_Assignment:_
Output the data below exactly, images excluded.

--

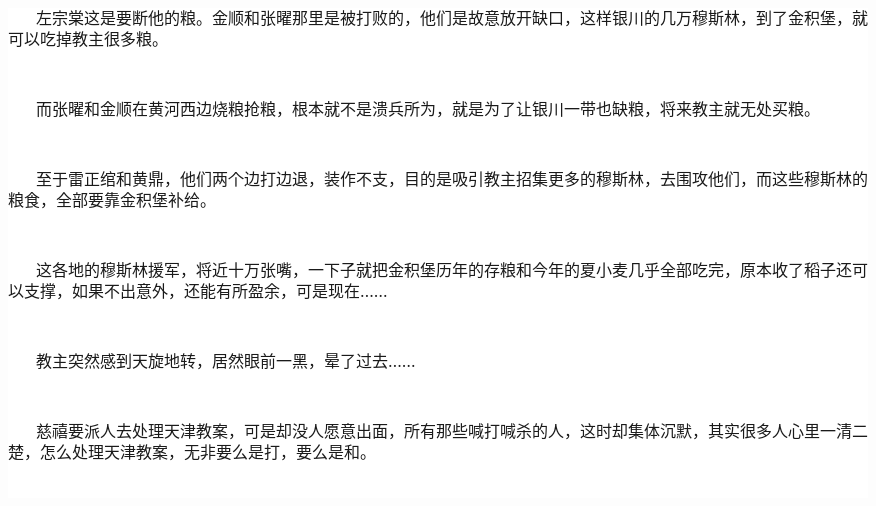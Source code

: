 </span>
</p>
<p style="text-indent: 2em;line-height: 1.5em;">
<span style="font-size: 16px;">
          左宗棠这是要断他的粮。金顺和张曜那里是被打败的，他们是故意放开缺口，这样银川的几万穆斯林，到了金积堡，就可以吃掉教主很多粮。
         </span>
</p>
<p style="text-indent: 2em;line-height: 1.5em;">
<span style="font-size: 16px;">
<br/>
</span>
</p>
<p style="text-indent: 2em;line-height: 1.5em;">
<span style="font-size: 16px;">
          而张曜和金顺在黄河西边烧粮抢粮，根本就不是溃兵所为，就是为了让银川一带也缺粮，将来教主就无处买粮。
         </span>
</p>
<p style="text-indent: 2em;line-height: 1.5em;">
<span style="font-size: 16px;">
<br/>
</span>
</p>
<p style="text-indent: 2em;line-height: 1.5em;">
<span style="font-size: 16px;">
          至于雷正绾和黄鼎，他们两个边打边退，装作不支，目的是吸引教主招集更多的穆斯林，去围攻他们，而这些穆斯林的粮食，全部要靠金积堡补给。
         </span>
</p>
<p style="text-indent: 2em;line-height: 1.5em;">
<span style="font-size: 16px;">
<br/>
</span>
</p>
<p style="text-indent: 2em;line-height: 1.5em;">
<span style="font-size: 16px;">
          这各地的穆斯林援军，将近十万张嘴，一下子就把金积堡历年的存粮和今年的夏小麦几乎全部吃完，原本收了稻子还可以支撑，如果不出意外，还能有所盈余，可是现在……
         </span>
</p>
<p style="text-indent: 2em;line-height: 1.5em;">
<span style="font-size: 16px;">
<br/>
</span>
</p>
<p style="text-indent: 2em;line-height: 1.5em;">
<span style="font-size: 16px;">
          教主突然感到天旋地转，居然眼前一黑，晕了过去……
         </span>
</p>
<p style="text-indent: 2em;line-height: 1.5em;">
<span style="font-size: 16px;">
<br/>
</span>
</p>
<p style="text-indent: 2em;line-height: 1.5em;">
<span style="font-size: 16px;">
          慈禧要派人去处理天津教案，可是却没人愿意出面，所有那些喊打喊杀的人，这时却集体沉默，其实很多人心里一清二楚，怎么处理天津教案，无非要么是打，要么是和。
         </span>
</p>
<p style="text-indent: 2em;line-height: 1.5em;">
<span style="font-size: 16px;">
<br/>
</span>
</p>
<p style="text-indent: 2em;line-height: 1.5em;">
<span style="font-size: 16px;">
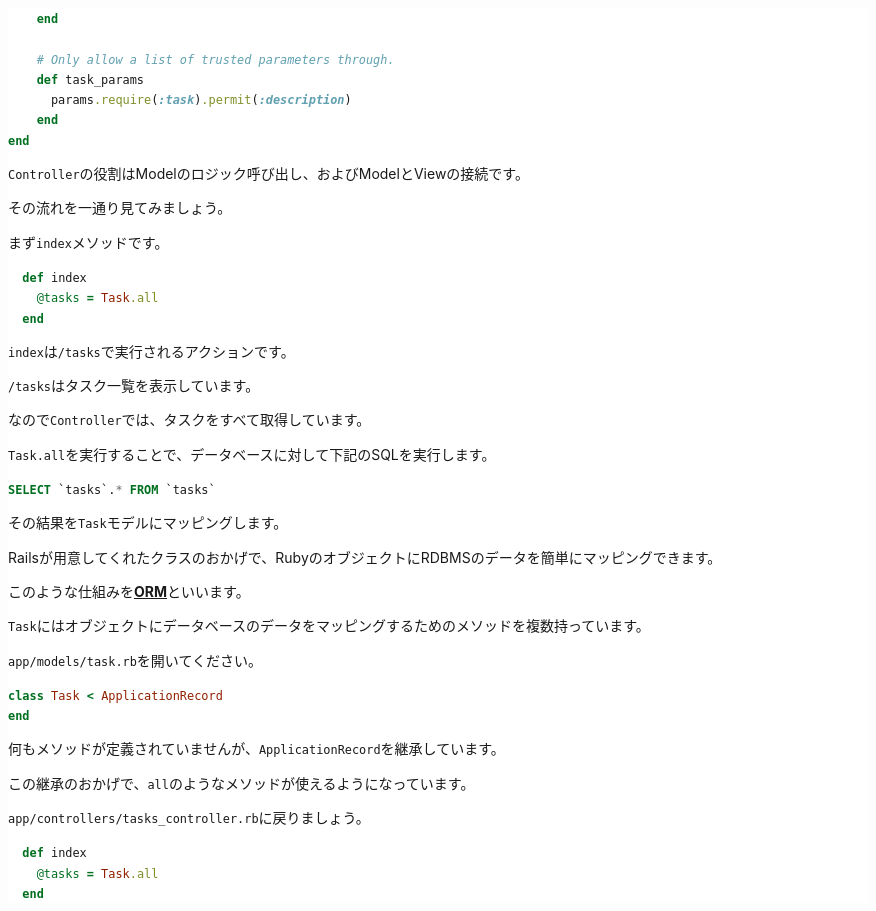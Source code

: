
 ```rb
    end

    # Only allow a list of trusted parameters through.
    def task_params
      params.require(:task).permit(:description)
    end
end
```

`Controller`の役割はModelのロジック呼び出し、およびModelとViewの接続です。

その流れを一通り見てみましょう。

まず`index`メソッドです。

```rb
  def index
    @tasks = Task.all
  end
```

`index`は`/tasks`で実行されるアクションです。

`/tasks`はタスク一覧を表示しています。

なので`Controller`では、タスクをすべて取得しています。

`Task.all`を実行することで、データベースに対して下記のSQLを実行します。

```sql
SELECT `tasks`.* FROM `tasks`
```

その結果を`Task`モデルにマッピングします。

Railsが用意してくれたクラスのおかげで、RubyのオブジェクトにRDBMSのデータを簡単にマッピングできます。

このような仕組みを[**ORM**](https://ja.wikipedia.org/wiki/%E3%82%AA%E3%83%96%E3%82%B8%E3%82%A7%E3%82%AF%E3%83%88%E9%96%A2%E4%BF%82%E3%83%9E%E3%83%83%E3%83%94%E3%83%B3%E3%82%B0#:~:text=%E3%82%AA%E3%83%96%E3%82%B8%E3%82%A7%E3%82%AF%E3%83%88%E9%96%A2%E4%BF%82%E3%83%9E%E3%83%83%E3%83%94%E3%83%B3%E3%82%B0%EF%BC%88%E8%8B%B1%3A%20Object,%E3%82%AA%E3%83%96%E3%82%B8%E3%82%A7%E3%82%AF%E3%83%88%E9%96%A2%E9%80%A3%E3%83%9E%E3%83%83%E3%83%94%E3%83%B3%E3%82%B0%E3%81%A8%E3%82%82%E5%91%BC%E3%81%B6%E3%80%82)といいます。

`Task`にはオブジェクトにデータベースのデータをマッピングするためのメソッドを複数持っています。

`app/models/task.rb`を開いてください。

```rb
class Task < ApplicationRecord
end
```

何もメソッドが定義されていませんが、`ApplicationRecord`を継承しています。

この継承のおかげで、`all`のようなメソッドが使えるようになっています。

`app/controllers/tasks_controller.rb`に戻りましょう。

```rb
  def index
    @tasks = Task.all
  end
```
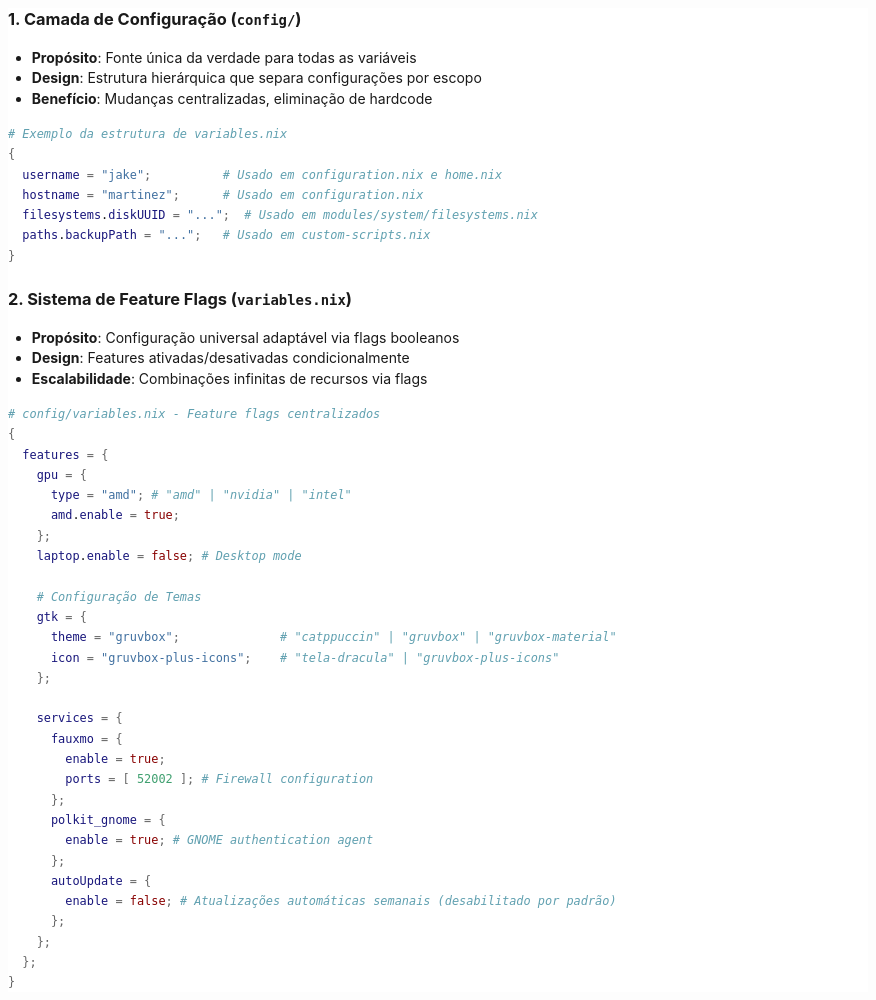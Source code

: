 ### 1. **Camada de Configuração (`config/`)**
- **Propósito**: Fonte única da verdade para todas as variáveis
- **Design**: Estrutura hierárquica que separa configurações por escopo
- **Benefício**: Mudanças centralizadas, eliminação de hardcode

```nix
# Exemplo da estrutura de variables.nix
{
  username = "jake";          # Usado em configuration.nix e home.nix
  hostname = "martinez";      # Usado em configuration.nix
  filesystems.diskUUID = "...";  # Usado em modules/system/filesystems.nix
  paths.backupPath = "...";   # Usado em custom-scripts.nix
}
```

### 2. **Sistema de Feature Flags (`variables.nix`)**
- **Propósito**: Configuração universal adaptável via flags booleanos
- **Design**: Features ativadas/desativadas condicionalmente
- **Escalabilidade**: Combinações infinitas de recursos via flags

```nix
# config/variables.nix - Feature flags centralizados
{
  features = {
    gpu = {
      type = "amd"; # "amd" | "nvidia" | "intel"
      amd.enable = true;
    };
    laptop.enable = false; # Desktop mode
    
    # Configuração de Temas
    gtk = {
      theme = "gruvbox";              # "catppuccin" | "gruvbox" | "gruvbox-material"
      icon = "gruvbox-plus-icons";    # "tela-dracula" | "gruvbox-plus-icons"
    };
    
    services = {
      fauxmo = {
        enable = true;
        ports = [ 52002 ]; # Firewall configuration
      };
      polkit_gnome = {
        enable = true; # GNOME authentication agent
      };
      autoUpdate = {
        enable = false; # Atualizações automáticas semanais (desabilitado por padrão)
      };
    };
  };
}
```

--

_The completed task:_
Source code

: </span>
</p>
<p style="text-indent: 2em;line-height: 1.5em;">
<span style="font-size: 16px;">
          左宗棠这是要断他的粮。金顺和张曜那里是被打败的，他们是故意放开缺口，这样银川的几万穆斯林，到了金积堡，就可以吃掉教主很多粮。
         </span>
</p>
<p style="text-indent: 2em;line-height: 1.5em;">
<span style="font-size: 16px;">
<br/>
</span>
</p>
<p style="text-indent: 2em;line-height: 1.5em;">
<span style="font-size: 16px;">
          而张曜和金顺在黄河西边烧粮抢粮，根本就不是溃兵所为，就是为了让银川一带也缺粮，将来教主就无处买粮。
         </span>
</p>
<p style="text-indent: 2em;line-height: 1.5em;">
<span style="font-size: 16px;">
<br/>
</span>
</p>
<p style="text-indent: 2em;line-height: 1.5em;">
<span style="font-size: 16px;">
          至于雷正绾和黄鼎，他们两个边打边退，装作不支，目的是吸引教主招集更多的穆斯林，去围攻他们，而这些穆斯林的粮食，全部要靠金积堡补给。
         </span>
</p>
<p style="text-indent: 2em;line-height: 1.5em;">
<span style="font-size: 16px;">
<br/>
</span>
</p>
<p style="text-indent: 2em;line-height: 1.5em;">
<span style="font-size: 16px;">
          这各地的穆斯林援军，将近十万张嘴，一下子就把金积堡历年的存粮和今年的夏小麦几乎全部吃完，原本收了稻子还可以支撑，如果不出意外，还能有所盈余，可是现在……
         </span>
</p>
<p style="text-indent: 2em;line-height: 1.5em;">
<span style="font-size: 16px;">
<br/>
</span>
</p>
<p style="text-indent: 2em;line-height: 1.5em;">
<span style="font-size: 16px;">
          教主突然感到天旋地转，居然眼前一黑，晕了过去……
         </span>
</p>
<p style="text-indent: 2em;line-height: 1.5em;">
<span style="font-size: 16px;">
<br/>
</span>
</p>
<p style="text-indent: 2em;line-height: 1.5em;">
<span style="font-size: 16px;">
          慈禧要派人去处理天津教案，可是却没人愿意出面，所有那些喊打喊杀的人，这时却集体沉默，其实很多人心里一清二楚，怎么处理天津教案，无非要么是打，要么是和。
         </span>
</p>
<p style="text-indent: 2em;line-height: 1.5em;">
<span style="font-size: 16px;">
<br/>
</span>
</p>
<p style="text-indent: 2em;line-height: 1.5em;">
<span style="font-size: 16px;">
Source code

:
 ```rb
    end

    # Only allow a list of trusted parameters through.
    def task_params
      params.require(:task).permit(:description)
    end
end
```

`Controller`の役割はModelのロジック呼び出し、およびModelとViewの接続です。

その流れを一通り見てみましょう。

まず`index`メソッドです。

```rb
  def index
    @tasks = Task.all
  end
```

`index`は`/tasks`で実行されるアクションです。

`/tasks`はタスク一覧を表示しています。

なので`Controller`では、タスクをすべて取得しています。

`Task.all`を実行することで、データベースに対して下記のSQLを実行します。

```sql
SELECT `tasks`.* FROM `tasks`
```

その結果を`Task`モデルにマッピングします。

Railsが用意してくれたクラスのおかげで、RubyのオブジェクトにRDBMSのデータを簡単にマッピングできます。

このような仕組みを[**ORM**](https://ja.wikipedia.org/wiki/%E3%82%AA%E3%83%96%E3%82%B8%E3%82%A7%E3%82%AF%E3%83%88%E9%96%A2%E4%BF%82%E3%83%9E%E3%83%83%E3%83%94%E3%83%B3%E3%82%B0#:~:text=%E3%82%AA%E3%83%96%E3%82%B8%E3%82%A7%E3%82%AF%E3%83%88%E9%96%A2%E4%BF%82%E3%83%9E%E3%83%83%E3%83%94%E3%83%B3%E3%82%B0%EF%BC%88%E8%8B%B1%3A%20Object,%E3%82%AA%E3%83%96%E3%82%B8%E3%82%A7%E3%82%AF%E3%83%88%E9%96%A2%E9%80%A3%E3%83%9E%E3%83%83%E3%83%94%E3%83%B3%E3%82%B0%E3%81%A8%E3%82%82%E5%91%BC%E3%81%B6%E3%80%82)といいます。

`Task`にはオブジェクトにデータベースのデータをマッピングするためのメソッドを複数持っています。

`app/models/task.rb`を開いてください。

```rb
class Task < ApplicationRecord
end
```

何もメソッドが定義されていませんが、`ApplicationRecord`を継承しています。

この継承のおかげで、`all`のようなメソッドが使えるようになっています。

`app/controllers/tasks_controller.rb`に戻りましょう。

```rb
  def index
    @tasks = Task.all
  end
```
Source code

: ### 1. **Camada de Configuração (`config/`)**
- **Propósito**: Fonte única da verdade para todas as variáveis
- **Design**: Estrutura hierárquica que separa configurações por escopo
- **Benefício**: Mudanças centralizadas, eliminação de hardcode

```nix
# Exemplo da estrutura de variables.nix
{
  username = "jake";          # Usado em configuration.nix e home.nix
  hostname = "martinez";      # Usado em configuration.nix
  filesystems.diskUUID = "...";  # Usado em modules/system/filesystems.nix
  paths.backupPath = "...";   # Usado em custom-scripts.nix
}
```

### 2. **Sistema de Feature Flags (`variables.nix`)**
- **Propósito**: Configuração universal adaptável via flags booleanos
- **Design**: Features ativadas/desativadas condicionalmente
- **Escalabilidade**: Combinações infinitas de recursos via flags

```nix
# config/variables.nix - Feature flags centralizados
{
  features = {
    gpu = {
      type = "amd"; # "amd" | "nvidia" | "intel"
      amd.enable = true;
    };
    laptop.enable = false; # Desktop mode
    
    # Configuração de Temas
    gtk = {
      theme = "gruvbox";              # "catppuccin" | "gruvbox" | "gruvbox-material"
      icon = "gruvbox-plus-icons";    # "tela-dracula" | "gruvbox-plus-icons"
    };
    
    services = {
      fauxmo = {
        enable = true;
        ports = [ 52002 ]; # Firewall configuration
      };
      polkit_gnome = {
        enable = true; # GNOME authentication agent
      };
      autoUpdate = {
        enable = false; # Atualizações automáticas semanais (desabilitado por padrão)
      };
    };
  };
}
```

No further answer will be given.